121 So. 3d 643
Fla. Dist. Ct. App.2013Background
- Two Barnett brothers charged in one information for two victims, M.M. and B.T., with identical counts for each brother (attempted felony murder, aggravated battery, robbery with a weapon).
- The information alleged the attempted felony murder victims as “B.T. and/or M.M.” and the other counts similarly targeted B.T.; brothers were tried separately but on the same information.
- The jury found Barnett guilty as charged for attempted felony murder and aggravated battery, and guilty of a lesser included offense of attempted robbery; the verdict form did not specify a victim name.
- The State pursued alternative theories of guilt via the information and jury instructions, including an “and/or” formulation regarding victims in the attempted felony murder count.
- There was conflicting physical and testimonial evidence about which defendant fired which shots; M.M. testified Barnett’s brother fired the shots to M.M., not Barnett.
- Barnett did not object to the jury instruction; the issue on appeal concerned whether the attempted felony murder conviction could be non-unanimous due to the dual-victim framing.
Issues
| Issue | Plaintiff's Argument | Defendant's Argument | Held |
|---|---|---|---|
| Whether ‘and/or’ dual-victim framing creates non-unanimous verdict error | Barnett: verdict may not be unanimous due to two victims. | State: no non-unanimity; evidence supports one theory; no fundamental error. | Not fundamental; no reasonable possibility of non-unanimous verdict. |
Key Cases Cited
- Cochrane v. Florida East Coast Ry. Co., 107 Fla. 431 (1932) (propriety of using and/or in criminal pleading historically condemned)
- Perley v. State, 947 So.2d 672 (Fla. 4th DCA 2007) (discussion of multiple theories and unanimity concerns)
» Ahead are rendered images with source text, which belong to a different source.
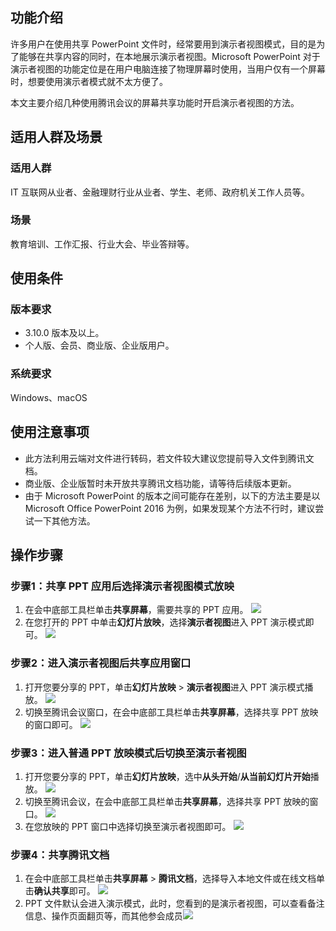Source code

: ## 功能介绍
许多用户在使用共享 PowerPoint 文件时，经常要用到演示者视图模式，目的是为了能够在共享内容的同时，在本地展示演示者视图。Microsoft PowerPoint 对于演示者视图的功能定位是在用户电脑连接了物理屏幕时使用，当用户仅有一个屏幕时，想要使用演示者模式就不太方便了。

本文主要介绍几种使用腾讯会议的屏幕共享功能时开启演示者视图的方法。

## 适用人群及场景
### 适用人群
IT 互联网从业者、金融理财行业从业者、学生、老师、政府机关工作人员等。

### 场景
教育培训、工作汇报、行业大会、毕业答辩等。

## 使用条件
### 版本要求
- 3.10.0 版本及以上。
- 个人版、会员、商业版、企业版用户。

### 系统要求
Windows、macOS

## 使用注意事项
- 此方法利用云端对文件进行转码，若文件较大建议您提前导入文件到腾讯文档。
- 商业版、企业版暂时未开放共享腾讯文档功能，请等待后续版本更新。
- 由于 Microsoft PowerPoint 的版本之间可能存在差别，以下的方法主要是以 Microsoft Office PowerPoint 2016 为例，如果发现某个方法不行时，建议尝试一下其他方法。 

## 操作步骤
### 步骤1：共享 PPT 应用后选择演示者视图模式放映
1. 在会中底部工具栏单击**共享屏幕**，需要共享的 PPT 应用。
![](https://qcloudimg.tencent-cloud.cn/raw/247cd89229b30be7fffc06ac568d51b4.png)
2. 在您打开的 PPT 中单击**幻灯片放映**，选择**演示者视图**进入 PPT 演示模式即可。
![](https://qcloudimg.tencent-cloud.cn/raw/b60218a4078fdc2d5c900e7adda073a6.png)

### 步骤2：进入演示者视图后共享应用窗口
1. 打开您要分享的 PPT，单击**幻灯片放映** > **演示者视图**进入 PPT 演示模式播放。
![](https://qcloudimg.tencent-cloud.cn/raw/c1fc8b014734dd7e8665f3d2549f8865.png)
2. 切换至腾讯会议窗口，在会中底部工具栏单击**共享屏幕**，选择共享 PPT 放映的窗口即可。
![](https://qcloudimg.tencent-cloud.cn/raw/a6a978d6059aae999ebaf1b36a9ae95b.png)

### 步骤3：进入普通 PPT 放映模式后切换至演示者视图
1. 打开您要分享的 PPT，单击**幻灯片放映**，选中**从头开始**/**从当前幻灯片开始**播放。
![](https://qcloudimg.tencent-cloud.cn/raw/af0aeae2bc98242d22210ac5e6ef8340.png)
2. 切换至腾讯会议，在会中底部工具栏单击**共享屏幕**，选择共享 PPT 放映的窗口。
![](https://qcloudimg.tencent-cloud.cn/raw/5466a4788adc2f8d9d4d3615be142b74.png)
3. 在您放映的 PPT 窗口中选择切换至演示者视图即可。
![](https://qcloudimg.tencent-cloud.cn/raw/03efa563c8016355bc3e53f17ce78d37.png)

### 步骤4：共享腾讯文档
1. 在会中底部工具栏单击**共享屏幕** > **腾讯文档**，选择导入本地文件或在线文档单击**确认共享**即可。
![](https://qcloudimg.tencent-cloud.cn/raw/f3e8bfb62ab7af6c14c50cb9210c3bb2.png)
2. PPT 文件默认会进入演示模式，此时，您看到的是演示者视图，可以查看备注信息、操作页面翻页等，而其他参会成员![](https://qcloudimg.tencent-cloud.cn/raw/a32d46f5395f2b418fbc87fba34b1893.png)
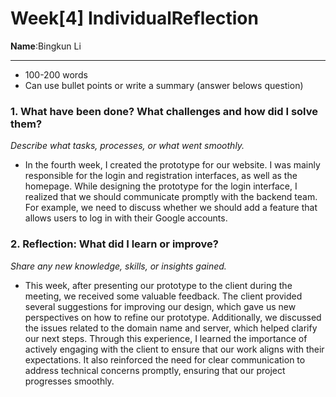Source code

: # Week[4] IndividualReflection 
**Name**:Bingkun Li


---

*  100-200 words
* Can use bullet points or write a summary (answer belows question)

### 1. What have been done? What challenges and how did I solve them?
*Describe what tasks, processes, or what went smoothly.*

- In the fourth week, I created the prototype for our website. I was mainly responsible for the login and registration interfaces, as well as the homepage. While designing the prototype for the login interface, I realized that we should communicate promptly with the backend team. For example, we need to discuss whether we should add a feature that allows users to log in with their Google accounts.


### 2. Reflection: What did I learn or improve?
*Share any new knowledge, skills, or insights gained.*

- This week, after presenting our prototype to the client during the meeting, we received some valuable feedback. The client provided several suggestions for improving our design, which gave us new perspectives on how to refine our prototype. Additionally, we discussed the issues related to the domain name and server, which helped clarify our next steps. Through this experience, I learned the importance of actively engaging with the client to ensure that our work aligns with their expectations. It also reinforced the need for clear communication to address technical concerns promptly, ensuring that our project progresses smoothly.
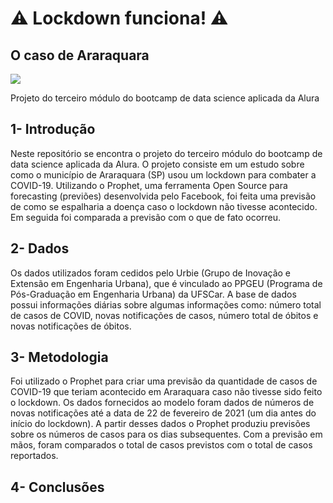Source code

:# ⚠️ Lockdown funciona! ⚠️
## O caso de Araraquara

![](https://static.6minutos.uol.com.br/2021/03/shutterstock_1845160789-1200x675.jpg)

Projeto do terceiro módulo do bootcamp de data science aplicada da Alura

## 1- Introdução

Neste repositório se encontra o projeto do terceiro módulo do bootcamp de data science aplicada da Alura.
O projeto consiste em um estudo sobre como o município de Araraquara (SP) usou um lockdown para combater a COVID-19.
Utilizando o Prophet, uma ferramenta Open Source para forecasting (previões) desenvolvida pelo Facebook, foi feita uma previsão de como se espalharia a doença caso o lockdown não tivesse acontecido. Em seguida foi comparada a previsão com o que de fato ocorreu. 

## 2- Dados

Os dados utilizados foram cedidos pelo Urbie (Grupo de Inovação e Extensão em Engenharia Urbana), que é vinculado ao PPGEU (Programa de Pós-Graduação em Engenharia Urbana) da UFSCar. A base de dados possui informações diárias sobre algumas informações como: número total de casos de COVID, novas notificações de casos, número total de óbitos e novas notificações de óbitos. 


## 3- Metodologia

Foi utilizado o Prophet para criar uma previsão da quantidade de casos de COVID-19 que teriam acontecido em Araraquara caso não tivesse sido feito o lockdown. Os dados fornecidos ao modelo foram dados de números de novas notificações até a data de 22 de fevereiro de 2021 (um dia antes do início do lockdown). A partir desses dados o Prophet produziu previsões sobre os números de casos para os dias subsequentes. Com a previsão em mãos, foram comparados o total de casos previstos com o total de casos reportados.

## 4- Conclusões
- Dempsey v. State, 72 So.3d 258 (Fla. 4th DCA 2011) (not fundamental error to use and/or between victims in robbery instruction)
- Croom v. State, 36 So.3d 710 (Fla. 1st DCA 2010) (not fundamental error when there is overwhelming evidence against multiple victims)
- Provow v. State, 14 So.3d 1134 (Fla. 4th DCA 2009) (and/or may be used where lawful, but not to create ambiguity or dual liability)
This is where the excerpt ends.